While David McAlvany focuses this week on bringing the benefits of pure gold to Olympic gold medal winners, the analysts at Hard Asset Insights and Golden Rule Radio give critical insight into the reasons for and implications of the metals’ recent pullback.
Experienced investors know that healthy markets do not tend to move in one direction for long. The important thing to know is whether the bull or the bear is pushing harder in the broader context. That’s not always easy to know given the many variables in play. Hence the value of in-depth analysts who are not hidebound by Wall Street’s playbook—the playbook that periodically takes back in bad times much or all of the money it provides in good times.
All three of the below publications emphasize the importance of perspective; a holistic approach to investment; continuing monetary, economic, political, and geopolitical education; and discipline. These have been hallmarks of the McAlvany approach to investment for over five decades now.
Key Takeaways:
- Going for the gold is a worthy endeavor for everyone
- The war portends short-term weakness and long-term strength for gold
- Facts to put the metals’ pullback in perspective
The McAlvany Weekly Commentary: Why Many Elite Athletes End Up In Debt: Calling For A New Gold Standard
David interviews three-time Olympic medalist and Certified Financial Planner Lauryn Williams to unpack the surprising financial realities behind elite athletic success. The heart of the conversation centers on why many Olympians end up in debt.

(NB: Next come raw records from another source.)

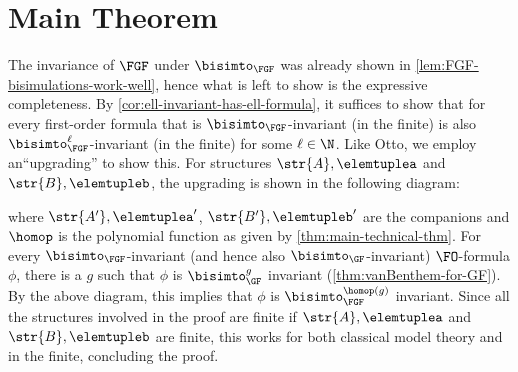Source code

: \ifmainpart
\vanbenthemFGF*
\else
  \section{Main Theorem}
  \vanbenthemFGF
\fi
\ifmainpart
\newsavebox{\diagupgrading}
\begin{lrbox}{\diagupgrading}{
}
\end{lrbox}
\begin{proofsketch}
  The invariance of $\FGF$ under $\bisimto_{\FGF}$ was already shown in \cref{lem:FGF-bisimulations-work-well}, hence what is left to show is the expressive completeness.
  By \cref{cor:ell-invariant-has-ell-formula}, it suffices to show that for every first-order formula that is $\bisimto_{\FGF}$-invariant (in the finite) is also $\bisimto_{\FGF}^{\ell}$-invariant (in the finite) for some $\ell \in \N$.
  Like Otto, we employ an``upgrading'' to show this.
  For structures $\str{A}, \elemtuplea$ and $\str{B}, \elemtupleb$, the upgrading is shown in the following diagram:
  \begin{center}%
    \usebox{\diagupgrading}
  \end{center}
  where $\str{A'}, \elemtuplea'$, $\str{B'}, \elemtupleb'$ are the companions and $\homop$ is the polynomial function as given by \cref{thm:main-technical-thm}.
  For every $\bisimto_{\FGF}$-invariant (and hence also $\bisimto_{\GF}$-invariant) $\FO$-formula $\phi$, there is a $g$ such that $\phi$ is $\bisimto_{\GF}^{g}$ invariant (\cref{thm:vanBenthem-for-GF}).
  By the above diagram, this implies that $\phi$ is $\bisimto_{\FGF}^{\homop(g)}$ invariant.
  Since all the structures involved in the proof are finite if $\str{A}, \elemtuplea$ and $\str{B},  \elemtupleb$ are finite, this works for both classical model theory and in the finite, concluding the proof.
\end{proofsketch}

Despite public perception, most athletes are not “set for life” after winning gold. With short earning windows, limited endorsements, and high training costs—often leading to $10,000 to $30,000 in debt, and sometimes far more—many competitors must make calculated financial decisions just to stay in the game. Lauryn explains how her own struggles with financial advisors led her to become a planner focused on holistic strategy, where debt, investing, lifestyle, and long-term goals all work together. The discussion also explores misconceptions about endorsement income, the psychological discipline required to compete at the highest level, and the symbolism versus substance of Olympic gold medals—often gold-plated rather than solid. David and Lauryn close by reflecting on gold as both an asset and an emblem of enduring achievement, tying financial discipline to the broader pursuit of personal excellence.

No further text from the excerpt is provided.